The symptoms of adrenal insufficiency usually begin gradually. Early symptoms may include:

  • Unusual fatigue and muscle weakness
  • Dizziness when standing
  • Nausea, vomiting and/or diarrhea
  • Loss of appetite
  • Stomachache

Symptoms that may occur in the later stages of the disease include:

  • Weight loss
  • Dark tanning of the skin
  • Craving for salt

Treatments vary depending on the hormone the patient is deficient in and the level of crisis.

Adrenal crisis

  • Intravenous fluid
  • Intravenous steroid, later hydrocortisone, prednisone or methylpredisolone tablets
  • Rest

Cortisol deficiency (primary and secondary)

  • Adrenal cortical extract
  • Hydrocortisone
  • Prednisone
  • Prednisolone
  • Methylprednisolone
  • Dexamethasone

Mineralcorticoid deficiency (low aldosterone)

  • Fludrocortisone (to balance sodium, potassium and increase water retention)


Pheochromocytoma is a rare tumor that usually develops from one of the body’s two adrenal glands, which are located above each kidney in the back of the upper abdomen. The cancer usually develops in the central part of the adrenal glands called the adrenal medulla, which is responsible for producing important hormones such epinephrine, adrenalin, norepinephrine and dopamine. Pheochromocytomas often secrete too much hormone, which can cause high blood pressure, palpitations and headaches. High blood pressure that is left untreated can cause heart disease, stroke and other major health problems. Pheochromocytoma may occur as a single tumor or as multiple growths. Those that develop outside the adrenal glands are called paragangliomas.

About 10 percent to 15 percent of pheochromocytomas are malignant, or cancerous, with the potential to spread to other parts of the body. It is seen in both sexes and usually between the age of 30 and 40.

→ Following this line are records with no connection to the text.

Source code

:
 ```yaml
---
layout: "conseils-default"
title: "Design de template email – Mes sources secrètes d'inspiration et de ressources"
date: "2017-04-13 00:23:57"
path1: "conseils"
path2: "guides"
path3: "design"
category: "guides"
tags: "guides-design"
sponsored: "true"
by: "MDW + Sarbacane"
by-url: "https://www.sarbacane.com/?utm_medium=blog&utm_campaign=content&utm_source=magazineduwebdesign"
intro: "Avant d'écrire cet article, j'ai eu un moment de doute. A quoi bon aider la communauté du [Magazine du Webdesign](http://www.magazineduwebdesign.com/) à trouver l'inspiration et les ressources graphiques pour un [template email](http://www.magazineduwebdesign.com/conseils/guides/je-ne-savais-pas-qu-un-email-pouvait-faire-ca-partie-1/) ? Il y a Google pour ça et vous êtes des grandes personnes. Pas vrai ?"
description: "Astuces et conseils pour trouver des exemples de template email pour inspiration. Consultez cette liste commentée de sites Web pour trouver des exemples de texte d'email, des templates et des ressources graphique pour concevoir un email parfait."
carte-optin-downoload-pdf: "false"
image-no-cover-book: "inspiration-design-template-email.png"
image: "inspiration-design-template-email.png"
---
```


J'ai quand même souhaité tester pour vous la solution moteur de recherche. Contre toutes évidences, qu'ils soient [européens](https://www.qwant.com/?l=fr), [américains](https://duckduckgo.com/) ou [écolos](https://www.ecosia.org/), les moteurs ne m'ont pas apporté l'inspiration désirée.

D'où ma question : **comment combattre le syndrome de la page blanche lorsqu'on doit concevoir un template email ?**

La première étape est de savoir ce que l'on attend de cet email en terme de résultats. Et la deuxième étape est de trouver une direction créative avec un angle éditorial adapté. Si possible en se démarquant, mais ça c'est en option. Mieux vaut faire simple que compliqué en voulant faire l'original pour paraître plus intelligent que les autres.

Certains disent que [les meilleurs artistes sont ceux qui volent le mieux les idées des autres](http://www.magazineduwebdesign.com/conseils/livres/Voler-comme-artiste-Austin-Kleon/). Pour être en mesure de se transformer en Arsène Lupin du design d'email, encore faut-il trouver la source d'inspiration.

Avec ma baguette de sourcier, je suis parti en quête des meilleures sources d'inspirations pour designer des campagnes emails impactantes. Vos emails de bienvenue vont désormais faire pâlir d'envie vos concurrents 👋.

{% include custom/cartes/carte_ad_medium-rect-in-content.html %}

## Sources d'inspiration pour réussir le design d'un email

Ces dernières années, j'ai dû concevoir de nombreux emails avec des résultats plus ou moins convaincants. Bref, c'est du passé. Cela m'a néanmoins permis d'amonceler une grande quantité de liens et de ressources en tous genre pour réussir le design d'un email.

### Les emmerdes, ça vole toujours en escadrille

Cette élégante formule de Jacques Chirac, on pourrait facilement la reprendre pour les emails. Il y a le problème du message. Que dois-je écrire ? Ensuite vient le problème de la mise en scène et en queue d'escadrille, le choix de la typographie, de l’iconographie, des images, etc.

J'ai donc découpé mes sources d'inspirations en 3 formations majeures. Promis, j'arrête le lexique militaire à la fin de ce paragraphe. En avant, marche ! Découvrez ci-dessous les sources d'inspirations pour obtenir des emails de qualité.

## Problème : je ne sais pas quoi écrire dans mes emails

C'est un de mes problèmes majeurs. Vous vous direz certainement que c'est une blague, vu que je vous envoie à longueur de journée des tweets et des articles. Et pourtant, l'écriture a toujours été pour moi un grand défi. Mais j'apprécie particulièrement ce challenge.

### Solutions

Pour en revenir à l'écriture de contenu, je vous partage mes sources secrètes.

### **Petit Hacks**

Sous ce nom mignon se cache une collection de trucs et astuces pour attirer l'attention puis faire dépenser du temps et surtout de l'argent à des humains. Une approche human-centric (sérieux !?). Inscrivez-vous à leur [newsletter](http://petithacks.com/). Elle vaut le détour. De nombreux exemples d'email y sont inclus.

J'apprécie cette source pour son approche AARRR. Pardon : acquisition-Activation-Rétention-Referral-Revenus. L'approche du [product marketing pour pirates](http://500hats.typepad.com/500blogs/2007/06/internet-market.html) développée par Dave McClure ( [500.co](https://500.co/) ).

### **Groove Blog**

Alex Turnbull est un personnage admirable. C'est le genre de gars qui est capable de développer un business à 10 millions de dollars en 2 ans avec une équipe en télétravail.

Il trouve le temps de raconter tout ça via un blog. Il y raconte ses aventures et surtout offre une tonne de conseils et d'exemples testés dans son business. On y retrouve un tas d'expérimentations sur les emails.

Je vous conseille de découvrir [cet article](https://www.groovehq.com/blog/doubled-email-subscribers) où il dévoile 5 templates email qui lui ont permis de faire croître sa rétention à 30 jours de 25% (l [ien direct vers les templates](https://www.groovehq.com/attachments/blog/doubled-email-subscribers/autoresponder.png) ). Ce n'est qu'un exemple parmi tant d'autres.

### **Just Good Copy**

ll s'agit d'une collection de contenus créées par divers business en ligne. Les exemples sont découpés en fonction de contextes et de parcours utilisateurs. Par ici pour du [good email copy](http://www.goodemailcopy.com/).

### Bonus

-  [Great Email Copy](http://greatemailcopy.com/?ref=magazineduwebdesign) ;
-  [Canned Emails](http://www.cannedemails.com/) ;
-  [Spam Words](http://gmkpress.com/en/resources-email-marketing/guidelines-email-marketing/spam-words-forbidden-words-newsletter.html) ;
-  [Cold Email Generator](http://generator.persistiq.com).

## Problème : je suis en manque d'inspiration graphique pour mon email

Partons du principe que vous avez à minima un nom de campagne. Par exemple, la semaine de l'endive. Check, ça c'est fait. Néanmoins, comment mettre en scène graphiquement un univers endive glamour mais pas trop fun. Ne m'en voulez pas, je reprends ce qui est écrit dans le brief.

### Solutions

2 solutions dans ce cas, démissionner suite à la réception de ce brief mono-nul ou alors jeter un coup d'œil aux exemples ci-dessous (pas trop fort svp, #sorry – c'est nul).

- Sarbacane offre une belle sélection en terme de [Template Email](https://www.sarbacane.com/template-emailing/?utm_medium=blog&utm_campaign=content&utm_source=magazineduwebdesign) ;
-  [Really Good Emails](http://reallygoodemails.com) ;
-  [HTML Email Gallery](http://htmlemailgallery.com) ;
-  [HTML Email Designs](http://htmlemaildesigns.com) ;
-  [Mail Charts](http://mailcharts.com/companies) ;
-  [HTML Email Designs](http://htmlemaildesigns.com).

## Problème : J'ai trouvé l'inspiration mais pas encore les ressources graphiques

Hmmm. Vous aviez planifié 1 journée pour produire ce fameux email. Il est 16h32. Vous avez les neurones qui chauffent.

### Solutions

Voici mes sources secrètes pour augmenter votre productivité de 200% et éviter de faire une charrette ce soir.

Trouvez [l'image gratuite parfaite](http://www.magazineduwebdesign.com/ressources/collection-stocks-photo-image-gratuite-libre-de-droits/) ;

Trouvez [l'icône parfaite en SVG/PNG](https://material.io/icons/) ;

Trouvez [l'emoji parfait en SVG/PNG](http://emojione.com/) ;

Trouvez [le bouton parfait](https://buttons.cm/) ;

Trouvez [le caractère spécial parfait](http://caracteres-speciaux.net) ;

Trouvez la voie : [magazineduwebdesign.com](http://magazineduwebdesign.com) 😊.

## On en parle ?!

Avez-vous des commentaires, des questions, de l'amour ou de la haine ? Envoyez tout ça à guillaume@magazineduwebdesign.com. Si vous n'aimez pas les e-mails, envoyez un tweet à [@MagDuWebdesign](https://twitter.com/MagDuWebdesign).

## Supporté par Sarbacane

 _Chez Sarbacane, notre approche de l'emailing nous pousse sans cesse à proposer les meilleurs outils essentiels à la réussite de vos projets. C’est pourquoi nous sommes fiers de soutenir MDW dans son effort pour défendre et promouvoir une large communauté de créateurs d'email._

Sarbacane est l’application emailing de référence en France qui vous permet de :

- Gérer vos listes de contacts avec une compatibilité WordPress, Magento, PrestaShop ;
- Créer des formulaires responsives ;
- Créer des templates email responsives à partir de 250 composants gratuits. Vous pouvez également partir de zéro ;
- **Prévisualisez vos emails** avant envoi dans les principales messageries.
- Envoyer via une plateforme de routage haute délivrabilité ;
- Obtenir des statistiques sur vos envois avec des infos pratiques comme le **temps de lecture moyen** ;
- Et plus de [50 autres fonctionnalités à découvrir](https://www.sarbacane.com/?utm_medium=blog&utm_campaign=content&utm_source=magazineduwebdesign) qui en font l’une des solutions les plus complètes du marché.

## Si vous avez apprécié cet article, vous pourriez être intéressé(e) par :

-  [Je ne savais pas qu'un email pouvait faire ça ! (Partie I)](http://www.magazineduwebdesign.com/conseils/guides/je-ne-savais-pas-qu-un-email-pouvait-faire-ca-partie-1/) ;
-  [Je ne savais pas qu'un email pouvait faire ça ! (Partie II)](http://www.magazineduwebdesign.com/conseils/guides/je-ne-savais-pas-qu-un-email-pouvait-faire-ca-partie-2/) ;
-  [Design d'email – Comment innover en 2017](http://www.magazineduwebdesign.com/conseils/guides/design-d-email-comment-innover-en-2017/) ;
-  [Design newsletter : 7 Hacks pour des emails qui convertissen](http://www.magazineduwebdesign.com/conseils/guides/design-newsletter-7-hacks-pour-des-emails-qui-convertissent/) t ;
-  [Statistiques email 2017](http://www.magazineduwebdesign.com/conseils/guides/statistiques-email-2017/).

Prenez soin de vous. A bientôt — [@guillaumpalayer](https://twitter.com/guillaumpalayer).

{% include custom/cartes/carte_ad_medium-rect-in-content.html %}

Symptoms of pheochromocytoma result from excessive hormone production and include:

  • Headaches that typically are severe
  • Accelerated or racing heartbeat, called tachycardia, and palpitations
  • Excessive sweating
  • Heat intolerance
  • Anxiety and/or nervousness, such as feelings of impending death
  • Nervous shaking or tremors
  • Pain in the lower chest or upper abdomen
  • Nausea with or without vomiting
  • Weight loss

There are many ways to treat the pheochromocytoma, including:

  • Surgery – one or two adrenal glands can be removed (adrenalectomy)
  • Chemotherapy
  • Radiation therapy

Pheochromoctoma has no methods for prevention.